Probably. The laws exist, and they’re enforced. Just last month, a city council candidate in South Carolina was arrested on charges that he had solicited bribes to drop out of the race. Similar prohibitions are common in other states. Utah, to take one example, even highlights the point in a leaflet advising candidates about election law: “You also cannot bribe other candidates to drop out of the race, to stay in the race, or to perform any other action.”

But should it be a crime to pay a candidate to leave the race? I vote no. Individuals are usually the best judges of their own preferences, and if a particular individual decides that he prefers a sum of cash to the rigors and risks of the campaign, it’s hard to see why the state should interfere. The candidate is better off because he gets what he wants. The voters are better off because they get to choose among people who actually want the job.

We rightly make it illegal to bribe voters.  Similarly, we punish candidates who make certain types of promises in return for contributions. I might wink and nod, but if I explicitly offer to vote for your highway project in exchange for campaign funds, I can go to prison. The theory behind such prohibitions is that promises of money should not influence a candidate’s performance once in office.
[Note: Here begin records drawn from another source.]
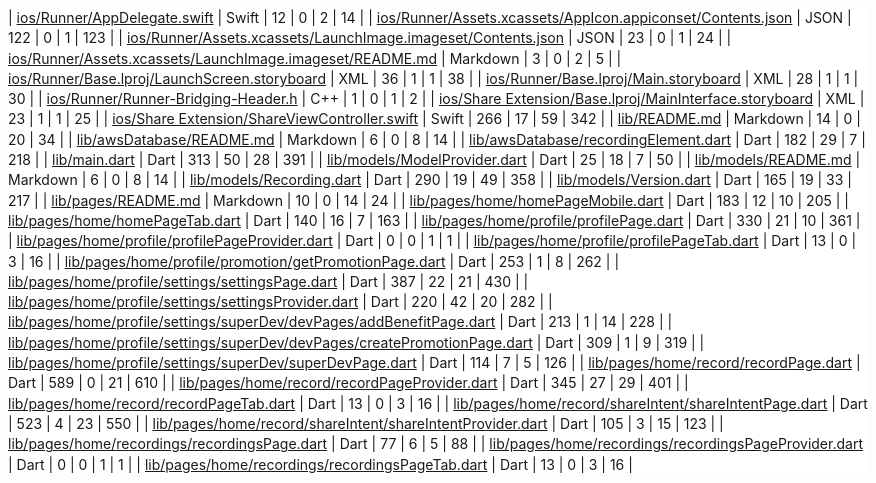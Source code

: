 | [ios/Runner/AppDelegate.swift](/ios/Runner/AppDelegate.swift) | Swift | 12 | 0 | 2 | 14 |
| [ios/Runner/Assets.xcassets/AppIcon.appiconset/Contents.json](/ios/Runner/Assets.xcassets/AppIcon.appiconset/Contents.json) | JSON | 122 | 0 | 1 | 123 |
| [ios/Runner/Assets.xcassets/LaunchImage.imageset/Contents.json](/ios/Runner/Assets.xcassets/LaunchImage.imageset/Contents.json) | JSON | 23 | 0 | 1 | 24 |
| [ios/Runner/Assets.xcassets/LaunchImage.imageset/README.md](/ios/Runner/Assets.xcassets/LaunchImage.imageset/README.md) | Markdown | 3 | 0 | 2 | 5 |
| [ios/Runner/Base.lproj/LaunchScreen.storyboard](/ios/Runner/Base.lproj/LaunchScreen.storyboard) | XML | 36 | 1 | 1 | 38 |
| [ios/Runner/Base.lproj/Main.storyboard](/ios/Runner/Base.lproj/Main.storyboard) | XML | 28 | 1 | 1 | 30 |
| [ios/Runner/Runner-Bridging-Header.h](/ios/Runner/Runner-Bridging-Header.h) | C++ | 1 | 0 | 1 | 2 |
| [ios/Share Extension/Base.lproj/MainInterface.storyboard](/ios/Share%20Extension/Base.lproj/MainInterface.storyboard) | XML | 23 | 1 | 1 | 25 |
| [ios/Share Extension/ShareViewController.swift](/ios/Share%20Extension/ShareViewController.swift) | Swift | 266 | 17 | 59 | 342 |
| [lib/README.md](/lib/README.md) | Markdown | 14 | 0 | 20 | 34 |
| [lib/awsDatabase/README.md](/lib/awsDatabase/README.md) | Markdown | 6 | 0 | 8 | 14 |
| [lib/awsDatabase/recordingElement.dart](/lib/awsDatabase/recordingElement.dart) | Dart | 182 | 29 | 7 | 218 |
| [lib/main.dart](/lib/main.dart) | Dart | 313 | 50 | 28 | 391 |
| [lib/models/ModelProvider.dart](/lib/models/ModelProvider.dart) | Dart | 25 | 18 | 7 | 50 |
| [lib/models/README.md](/lib/models/README.md) | Markdown | 6 | 0 | 8 | 14 |
| [lib/models/Recording.dart](/lib/models/Recording.dart) | Dart | 290 | 19 | 49 | 358 |
| [lib/models/Version.dart](/lib/models/Version.dart) | Dart | 165 | 19 | 33 | 217 |
| [lib/pages/README.md](/lib/pages/README.md) | Markdown | 10 | 0 | 14 | 24 |
| [lib/pages/home/homePageMobile.dart](/lib/pages/home/homePageMobile.dart) | Dart | 183 | 12 | 10 | 205 |
| [lib/pages/home/homePageTab.dart](/lib/pages/home/homePageTab.dart) | Dart | 140 | 16 | 7 | 163 |
| [lib/pages/home/profile/profilePage.dart](/lib/pages/home/profile/profilePage.dart) | Dart | 330 | 21 | 10 | 361 |
| [lib/pages/home/profile/profilePageProvider.dart](/lib/pages/home/profile/profilePageProvider.dart) | Dart | 0 | 0 | 1 | 1 |
| [lib/pages/home/profile/profilePageTab.dart](/lib/pages/home/profile/profilePageTab.dart) | Dart | 13 | 0 | 3 | 16 |
| [lib/pages/home/profile/promotion/getPromotionPage.dart](/lib/pages/home/profile/promotion/getPromotionPage.dart) | Dart | 253 | 1 | 8 | 262 |
| [lib/pages/home/profile/settings/settingsPage.dart](/lib/pages/home/profile/settings/settingsPage.dart) | Dart | 387 | 22 | 21 | 430 |
| [lib/pages/home/profile/settings/settingsProvider.dart](/lib/pages/home/profile/settings/settingsProvider.dart) | Dart | 220 | 42 | 20 | 282 |
| [lib/pages/home/profile/settings/superDev/devPages/addBenefitPage.dart](/lib/pages/home/profile/settings/superDev/devPages/addBenefitPage.dart) | Dart | 213 | 1 | 14 | 228 |
| [lib/pages/home/profile/settings/superDev/devPages/createPromotionPage.dart](/lib/pages/home/profile/settings/superDev/devPages/createPromotionPage.dart) | Dart | 309 | 1 | 9 | 319 |
| [lib/pages/home/profile/settings/superDev/superDevPage.dart](/lib/pages/home/profile/settings/superDev/superDevPage.dart) | Dart | 114 | 7 | 5 | 126 |
| [lib/pages/home/record/recordPage.dart](/lib/pages/home/record/recordPage.dart) | Dart | 589 | 0 | 21 | 610 |
| [lib/pages/home/record/recordPageProvider.dart](/lib/pages/home/record/recordPageProvider.dart) | Dart | 345 | 27 | 29 | 401 |
| [lib/pages/home/record/recordPageTab.dart](/lib/pages/home/record/recordPageTab.dart) | Dart | 13 | 0 | 3 | 16 |
| [lib/pages/home/record/shareIntent/shareIntentPage.dart](/lib/pages/home/record/shareIntent/shareIntentPage.dart) | Dart | 523 | 4 | 23 | 550 |
| [lib/pages/home/record/shareIntent/shareIntentProvider.dart](/lib/pages/home/record/shareIntent/shareIntentProvider.dart) | Dart | 105 | 3 | 15 | 123 |
| [lib/pages/home/recordings/recordingsPage.dart](/lib/pages/home/recordings/recordingsPage.dart) | Dart | 77 | 6 | 5 | 88 |
| [lib/pages/home/recordings/recordingsPageProvider.dart](/lib/pages/home/recordings/recordingsPageProvider.dart) | Dart | 0 | 0 | 1 | 1 |
| [lib/pages/home/recordings/recordingsPageTab.dart](/lib/pages/home/recordings/recordingsPageTab.dart) | Dart | 13 | 0 | 3 | 16 |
That theory would hardly seem to cover a decision on whether to stay in the race.

Absent infringement of a fundamental right, it isn’t the state’s business how parties winnow the field. Rival candidates often negotiate over what it would take to get one of them to drop out – and not only by offering plum jobs or speaking slots at the convention. When a leading fundraiser for Barack Obama told a reporter in 2008 that he might be willing to help Hillary Clinton pay down her campaign debt but “first she has to drop out,” it would have been absurd to investigate the implicit offer as a violation of election law. He was just doing what supporters do.

After Scott Walker ended his campaign late last year, Ted Cruz offered to raise money to help pay off his debt. A few months later, Walker endorsed Cruz. Maybe there was no quid pro quo. But even if there was, no state interest would be served by banning the practice.
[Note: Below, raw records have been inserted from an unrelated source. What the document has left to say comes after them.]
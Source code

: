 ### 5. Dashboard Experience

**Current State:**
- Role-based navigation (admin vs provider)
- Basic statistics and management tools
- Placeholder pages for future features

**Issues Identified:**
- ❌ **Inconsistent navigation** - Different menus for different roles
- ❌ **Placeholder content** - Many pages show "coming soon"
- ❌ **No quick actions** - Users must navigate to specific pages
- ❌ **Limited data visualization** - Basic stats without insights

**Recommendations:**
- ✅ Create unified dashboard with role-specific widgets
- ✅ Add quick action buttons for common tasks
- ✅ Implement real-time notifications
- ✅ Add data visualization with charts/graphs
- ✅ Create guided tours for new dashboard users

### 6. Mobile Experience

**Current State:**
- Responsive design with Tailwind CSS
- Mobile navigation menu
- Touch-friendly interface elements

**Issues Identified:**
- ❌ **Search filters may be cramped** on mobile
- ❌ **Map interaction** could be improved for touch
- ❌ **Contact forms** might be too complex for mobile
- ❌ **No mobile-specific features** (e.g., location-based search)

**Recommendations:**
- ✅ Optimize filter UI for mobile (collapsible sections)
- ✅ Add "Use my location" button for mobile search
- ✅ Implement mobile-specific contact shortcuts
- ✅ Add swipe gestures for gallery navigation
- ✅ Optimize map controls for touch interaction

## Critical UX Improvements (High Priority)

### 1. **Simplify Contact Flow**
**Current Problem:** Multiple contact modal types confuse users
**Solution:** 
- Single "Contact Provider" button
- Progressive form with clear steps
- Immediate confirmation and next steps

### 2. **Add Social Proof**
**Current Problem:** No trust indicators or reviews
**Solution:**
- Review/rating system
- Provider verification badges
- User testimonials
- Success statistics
Why not? Consider. Most candidates enter the race believing that they have fair prospects of winning. No doubt many of them lack a rational basis for this belief. But although each candidate presumably enters the race preferring to be the nominee, each also knows from the start that the voters might choose someone else. If this is so, then the knowledge that in the right circumstances another campaign will help pay off campaign debt operates like an implicit subsidy, increasing the supply of candidates. The more candidates, the greater the chance, to paraphrase the political scientist V. O. Key, that voters will find the one who’s not a rascal.
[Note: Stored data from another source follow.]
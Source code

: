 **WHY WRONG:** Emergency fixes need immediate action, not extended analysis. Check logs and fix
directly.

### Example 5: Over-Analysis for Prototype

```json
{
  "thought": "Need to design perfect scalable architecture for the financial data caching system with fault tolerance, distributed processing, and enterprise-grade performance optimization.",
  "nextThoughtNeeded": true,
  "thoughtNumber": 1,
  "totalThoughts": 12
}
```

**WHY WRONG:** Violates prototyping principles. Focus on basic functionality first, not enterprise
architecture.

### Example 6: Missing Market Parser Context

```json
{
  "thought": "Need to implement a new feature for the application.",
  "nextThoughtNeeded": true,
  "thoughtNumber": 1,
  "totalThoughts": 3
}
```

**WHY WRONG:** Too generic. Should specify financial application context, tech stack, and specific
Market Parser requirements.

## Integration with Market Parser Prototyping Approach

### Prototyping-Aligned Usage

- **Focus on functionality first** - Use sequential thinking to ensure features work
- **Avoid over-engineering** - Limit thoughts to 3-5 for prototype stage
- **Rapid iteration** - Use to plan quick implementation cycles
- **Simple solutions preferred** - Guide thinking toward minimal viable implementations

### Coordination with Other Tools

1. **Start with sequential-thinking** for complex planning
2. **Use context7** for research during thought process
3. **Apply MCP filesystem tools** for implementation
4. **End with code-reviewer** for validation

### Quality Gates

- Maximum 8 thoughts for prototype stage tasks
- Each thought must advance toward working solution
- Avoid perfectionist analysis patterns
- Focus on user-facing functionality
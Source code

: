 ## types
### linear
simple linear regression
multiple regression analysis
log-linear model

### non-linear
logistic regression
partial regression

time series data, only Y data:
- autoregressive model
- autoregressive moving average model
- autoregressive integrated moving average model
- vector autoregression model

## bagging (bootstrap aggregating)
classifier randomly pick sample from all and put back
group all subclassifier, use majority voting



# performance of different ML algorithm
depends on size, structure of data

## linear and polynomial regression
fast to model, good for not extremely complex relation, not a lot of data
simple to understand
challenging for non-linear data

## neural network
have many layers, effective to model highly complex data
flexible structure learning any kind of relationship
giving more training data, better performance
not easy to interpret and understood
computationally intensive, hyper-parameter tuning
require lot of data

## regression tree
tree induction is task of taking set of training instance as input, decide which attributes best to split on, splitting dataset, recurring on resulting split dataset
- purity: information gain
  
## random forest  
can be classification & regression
Of course there may be an optimum number of candidates, and having too many can distort the normal flow of information to voters, as seems to have happened to the Republicans this cycle. But nobody knows what the optimum number is, so there is no reason for the state to prohibit such bargains and thereby remove the implicit subsidy.  The same reasoning would seem to apply to paying a candidate, even the front-runner, to drop out.

In the Politico piece, the legal scholar Jim Fishman offered a clever way to circumvent existing laws by structuring a hypothetical payment to Trump as an interest in a hedge fund. I am sure Fishman is right that the plan wouldn’t violate the law. But there should be no law here to violate. If a candidate is willing to leave the race in return for money, we’re all better off letting him go.

  1. It’s illegal under federal law to intimidate or coerce a candidate into dropping out (18 U.S.C. §245(b)(1)(A)), but the Justice Department’s guidelines for prosecuting election crimes do not even mention paying a potential nominee to step aside. Almost the entire volume is devoted to efforts to influence voters, not candidates. The only exceptions involve restrictions on campaign finance.

  2. Here “rightly” doesn’t mean bribery will succeed. The voter bribery problem is generally regarded as computationally complex -- that is, in most cases it’s difficult for the would-be briber to predict whether the scheme will work.

  3. I pass the point that reducing the numbers makes it less likely that an outsider will win the nomination, because one’s view of the matter depends on whether one has a general view that the handful of outsider nominees were better than those expected to contend.

This column does not necessarily reflect the opinion of the editorial board or Bloomberg LP and its owners.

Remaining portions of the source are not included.